## DATA EXCERPTS
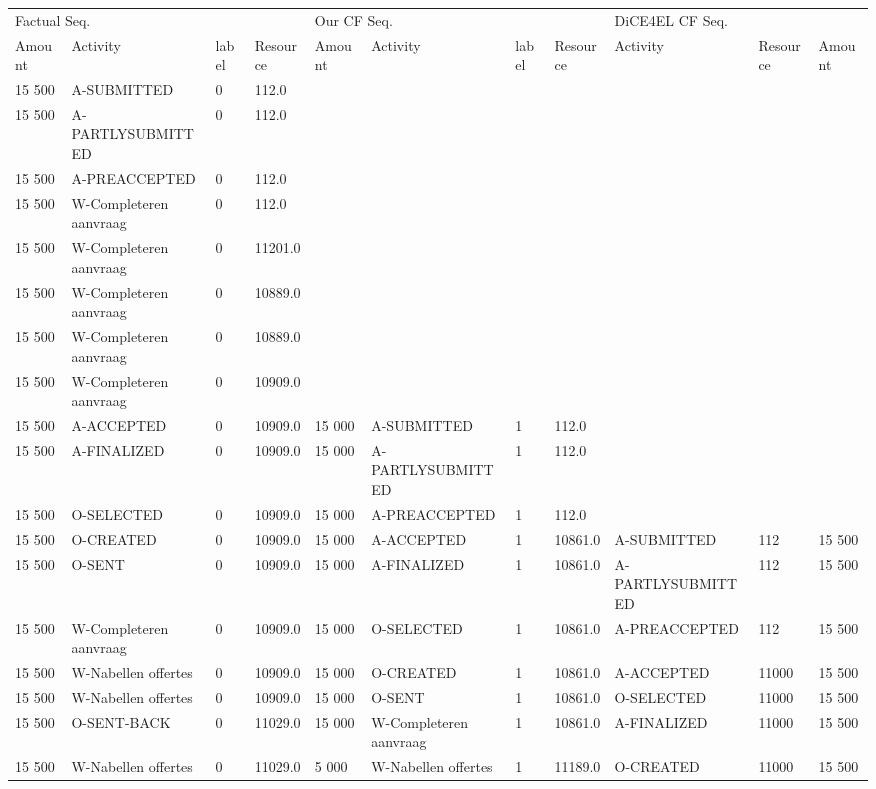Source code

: \begin{tabular}{lllllllllll}
\toprule
\multicolumn{4}{l}{Factual Seq.} & \multicolumn{4}{l}{Our CF Seq.} & \multicolumn{3}{l}{DiCE4EL CF Seq.} \\
Amount & Activity & label & Resource & Amount & Activity & label & Resource & Activity & Resource & Amount \\
\midrule
15 500 & A-SUBMITTED & 0 & 112.0 &  &  &  &  &  &  &  \\
15 500 & A-PARTLYSUBMITTED & 0 & 112.0 &  &  &  &  &  &  &  \\
15 500 & A-PREACCEPTED & 0 & 112.0 &  &  &  &  &  &  &  \\
15 500 & W-Completeren aanvraag & 0 & 112.0 &  &  &  &  &  &  &  \\
15 500 & W-Completeren aanvraag & 0 & 11201.0 &  &  &  &  &  &  &  \\
15 500 & W-Completeren aanvraag & 0 & 10889.0 &  &  &  &  &  &  &  \\
15 500 & W-Completeren aanvraag & 0 & 10889.0 &  &  &  &  &  &  &  \\
15 500 & W-Completeren aanvraag & 0 & 10909.0 &  &  &  &  &  &  &  \\
15 500 & A-ACCEPTED & 0 & 10909.0 & 15 000 & A-SUBMITTED & 1 & 112.0 &  &  &  \\
15 500 & A-FINALIZED & 0 & 10909.0 & 15 000 & A-PARTLYSUBMITTED & 1 & 112.0 &  &  &  \\
15 500 & O-SELECTED & 0 & 10909.0 & 15 000 & A-PREACCEPTED & 1 & 112.0 &  &  &  \\
15 500 & O-CREATED & 0 & 10909.0 & 15 000 & A-ACCEPTED & 1 & 10861.0 & A-SUBMITTED & 112 & 15 500 \\
15 500 & O-SENT & 0 & 10909.0 & 15 000 & A-FINALIZED & 1 & 10861.0 & A-PARTLYSUBMITTED & 112 & 15 500 \\
15 500 & W-Completeren aanvraag & 0 & 10909.0 & 15 000 & O-SELECTED & 1 & 10861.0 & A-PREACCEPTED & 112 & 15 500 \\
15 500 & W-Nabellen offertes & 0 & 10909.0 & 15 000 & O-CREATED & 1 & 10861.0 & A-ACCEPTED & 11000 & 15 500 \\
15 500 & W-Nabellen offertes & 0 & 10909.0 & 15 000 & O-SENT & 1 & 10861.0 & O-SELECTED & 11000 & 15 500 \\
15 500 & O-SENT-BACK & 0 & 11029.0 & 15 000 & W-Completeren aanvraag & 1 & 10861.0 & A-FINALIZED & 11000 & 15 500 \\
15 500 & W-Nabellen offertes & 0 & 11029.0 & 5 000 & W-Nabellen offertes & 1 & 11189.0 & O-CREATED & 11000 & 15 500 \\

\end{tabular}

## TASK PROMPT
Please go through the listing and return each line that has "offertes" in it.

## RESPONSE TO THE EXERCISE
15 500 & W-Nabellen offertes & 0 & 10909.0 & 15 000 & O-CREATED & 1 & 10861.0 & A-ACCEPTED & 11000 & 15 500 \\
15 500 & W-Nabellen offertes & 0 & 10909.0 & 15 000 & O-SENT & 1 & 10861.0 & O-SELECTED & 11000 & 15 500 \\
15 500 & W-Nabellen offertes & 0 & 11029.0 & 5 000 & W-Nabellen offertes & 1 & 11189.0 & O-CREATED & 11000 & 15 500 \\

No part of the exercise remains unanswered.